Report each line from the records where the string "users" turns up.

Given information Start Marker

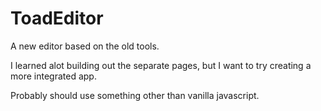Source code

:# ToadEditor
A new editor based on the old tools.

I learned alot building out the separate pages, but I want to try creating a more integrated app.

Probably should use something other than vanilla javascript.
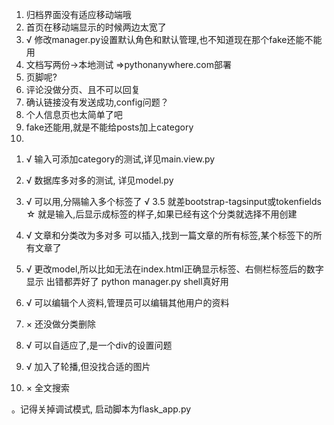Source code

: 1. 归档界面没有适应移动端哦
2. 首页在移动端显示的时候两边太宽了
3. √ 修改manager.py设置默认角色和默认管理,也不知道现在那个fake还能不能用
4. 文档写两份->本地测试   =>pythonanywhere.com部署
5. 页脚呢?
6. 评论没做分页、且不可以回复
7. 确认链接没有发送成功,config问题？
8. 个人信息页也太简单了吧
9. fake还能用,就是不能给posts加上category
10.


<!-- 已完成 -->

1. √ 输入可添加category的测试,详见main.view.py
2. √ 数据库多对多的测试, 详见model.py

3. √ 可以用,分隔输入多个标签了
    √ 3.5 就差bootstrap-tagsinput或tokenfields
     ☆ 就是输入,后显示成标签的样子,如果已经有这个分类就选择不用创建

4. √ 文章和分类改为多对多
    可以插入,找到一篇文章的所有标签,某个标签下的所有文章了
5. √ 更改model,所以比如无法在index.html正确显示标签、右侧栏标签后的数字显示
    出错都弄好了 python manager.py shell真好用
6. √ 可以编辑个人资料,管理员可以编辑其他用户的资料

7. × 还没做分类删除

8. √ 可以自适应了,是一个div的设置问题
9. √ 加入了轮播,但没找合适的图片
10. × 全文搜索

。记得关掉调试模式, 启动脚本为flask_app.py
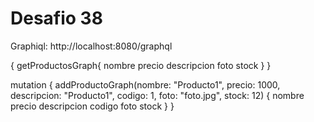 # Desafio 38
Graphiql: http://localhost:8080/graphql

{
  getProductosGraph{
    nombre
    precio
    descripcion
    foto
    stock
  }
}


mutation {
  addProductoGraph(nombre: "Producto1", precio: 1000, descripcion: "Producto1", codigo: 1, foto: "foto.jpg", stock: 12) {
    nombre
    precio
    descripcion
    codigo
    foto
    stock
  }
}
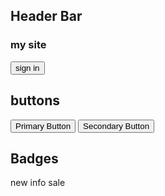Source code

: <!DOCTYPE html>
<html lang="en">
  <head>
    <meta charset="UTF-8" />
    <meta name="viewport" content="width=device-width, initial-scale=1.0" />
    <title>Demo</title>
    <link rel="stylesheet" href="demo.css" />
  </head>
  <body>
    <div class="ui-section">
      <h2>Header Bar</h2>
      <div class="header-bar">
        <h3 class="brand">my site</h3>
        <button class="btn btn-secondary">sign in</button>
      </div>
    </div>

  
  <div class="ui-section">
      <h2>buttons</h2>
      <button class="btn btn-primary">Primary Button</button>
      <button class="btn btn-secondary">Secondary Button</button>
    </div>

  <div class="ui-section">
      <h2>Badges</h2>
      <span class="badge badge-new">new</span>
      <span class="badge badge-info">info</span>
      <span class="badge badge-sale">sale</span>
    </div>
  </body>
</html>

Given information End Marker
Given information Start Marker

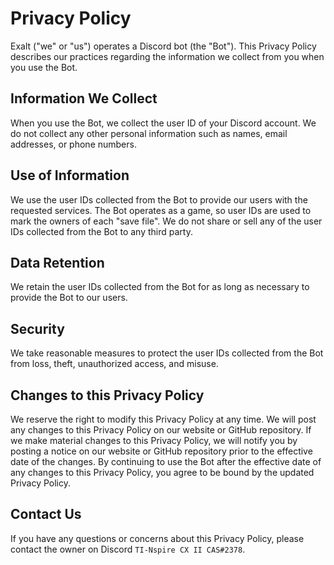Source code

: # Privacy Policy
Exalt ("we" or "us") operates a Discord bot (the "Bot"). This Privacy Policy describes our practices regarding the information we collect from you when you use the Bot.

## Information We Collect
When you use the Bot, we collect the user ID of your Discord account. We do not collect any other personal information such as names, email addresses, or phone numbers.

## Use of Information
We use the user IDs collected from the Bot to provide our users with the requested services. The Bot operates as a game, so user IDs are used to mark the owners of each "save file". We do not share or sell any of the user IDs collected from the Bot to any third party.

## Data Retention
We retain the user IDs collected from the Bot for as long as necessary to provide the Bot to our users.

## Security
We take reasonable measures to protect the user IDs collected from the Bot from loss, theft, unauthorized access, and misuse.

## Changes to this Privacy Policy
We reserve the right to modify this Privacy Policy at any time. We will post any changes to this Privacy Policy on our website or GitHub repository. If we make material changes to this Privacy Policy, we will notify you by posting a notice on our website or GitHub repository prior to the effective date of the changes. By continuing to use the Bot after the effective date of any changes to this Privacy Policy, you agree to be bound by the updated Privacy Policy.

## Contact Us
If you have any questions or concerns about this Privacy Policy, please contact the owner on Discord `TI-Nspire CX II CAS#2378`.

Given information End Marker

## Result for this exercise
We use the user IDs collected from the Bot to provide our users with the requested services. The Bot operates as a game, so user IDs are used to mark the owners of each "save file". We do not share or sell any of the user IDs collected from the Bot to any third party.
We retain the user IDs collected from the Bot for as long as necessary to provide the Bot to our users.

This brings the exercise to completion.